Since 2012, 50 foundations have received a Secretary’s Award for their efforts to collaborate with public sector partners. This innovative group of funders and government partners represents a diverse pool of perspectives, interests, and experiences. Throughout the years since the inception of the awards, winning initiatives have impacted diverse fields such as housing, community development, economic development, health, safety, education, workforce development, and disaster resilience. Initiatives have taken place in various settings, from rural to urban, across the United States.

To better tap into this expertise and create new opportunities for learning and exchange among foundations and their public partners, HUD and the Council on Foundations launched the Excellence in Public-Philanthropic Partnerships Exchange. The Exchange is a community of practice that will support and improve public-philanthropic partnerships by creating a space for foundation and government representatives with proven track records for innovative collaboration to exchange ideas, information, lessons learned, research, tools, and other resources. All previous Secretary’s Awards winners — foundations and government partners — are invited to participate in the exchange.

This Exchange is designed to:

  • Highlight and share best practices and promising strategies for effective partnership between philanthropy and government;
  • Provide a space for collaborative problem solving, such as troubleshooting, workshopping, and improving existing and future public-philanthropic partnerships; and
  • Build a network of philanthropic and government representatives invested in incubating and expanding partnerships between the two sectors.

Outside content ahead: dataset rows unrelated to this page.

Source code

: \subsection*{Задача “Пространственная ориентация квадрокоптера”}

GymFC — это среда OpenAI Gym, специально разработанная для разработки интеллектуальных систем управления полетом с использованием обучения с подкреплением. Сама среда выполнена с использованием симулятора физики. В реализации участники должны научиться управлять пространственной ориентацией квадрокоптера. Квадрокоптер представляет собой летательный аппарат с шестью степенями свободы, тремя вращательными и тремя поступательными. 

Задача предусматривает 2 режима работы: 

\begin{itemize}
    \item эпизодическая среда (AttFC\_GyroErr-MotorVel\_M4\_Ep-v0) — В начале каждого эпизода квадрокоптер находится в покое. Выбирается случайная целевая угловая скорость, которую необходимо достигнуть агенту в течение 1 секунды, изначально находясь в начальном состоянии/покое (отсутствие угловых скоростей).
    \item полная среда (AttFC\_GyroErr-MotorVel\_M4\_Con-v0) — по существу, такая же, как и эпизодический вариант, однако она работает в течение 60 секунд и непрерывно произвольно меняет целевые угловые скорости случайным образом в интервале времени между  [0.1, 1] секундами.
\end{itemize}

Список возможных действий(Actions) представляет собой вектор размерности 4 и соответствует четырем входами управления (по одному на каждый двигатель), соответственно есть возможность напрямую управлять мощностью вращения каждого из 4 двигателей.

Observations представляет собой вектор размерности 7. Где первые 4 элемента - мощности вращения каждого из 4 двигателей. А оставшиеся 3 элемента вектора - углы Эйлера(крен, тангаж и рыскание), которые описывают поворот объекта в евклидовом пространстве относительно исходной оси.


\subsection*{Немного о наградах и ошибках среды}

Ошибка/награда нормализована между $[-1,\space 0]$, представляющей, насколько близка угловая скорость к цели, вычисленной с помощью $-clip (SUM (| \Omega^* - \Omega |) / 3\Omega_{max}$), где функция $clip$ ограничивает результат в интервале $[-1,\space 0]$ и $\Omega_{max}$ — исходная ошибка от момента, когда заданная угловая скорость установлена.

To accomplish these goals, the Exchange is made up of three components.

  1. Online Exchange. The virtual hub of the Exchange is a digital platform that is supported by the Council on Foundations and comoderated by the council and HUD. This online forum will allow members of the Exchange to directly engage their peers, share resources, and discuss different projects or issues.
  2. In-Person Convening. HUD and the Council on Foundations will host an annual networking and learning convening for the members of the Exchange that will be aligned with the annual HUD Secretary’s Awards ceremony.
  3. Peer Engagement: HUD and the Council on Foundations will arrange conference calls or webinars for members of the Exchange to learn from their peers about topics selected by the members.

Partnerships between foundations and government institutions are opportunities to leverage resources, utilize the knowledge and skills of both sectors more effectively, and address common objectives. A partnership can allow all parties to achieve goals that might be otherwise out of reach if each entity were acting alone. In many instances, solutions are not under the control of only one sector but require broad collaboration to make effective progress. Thus, public-philanthropic partnerships will continue to be an important strategy for philanthropy and government to best achieve their goals.

HUD and the Council on Foundations intend the Excellence in Public-Philanthropic Partnerships Exchange to be a tool to strengthen existing public-philanthropic partnerships and help foster new ones. Participants will be part of a network of skilled practitioners collaborating across traditional borders. Together, government and foundations have the potential to tackle some of the biggest challenges facing communities nationwide through creative cross-sector partnerships.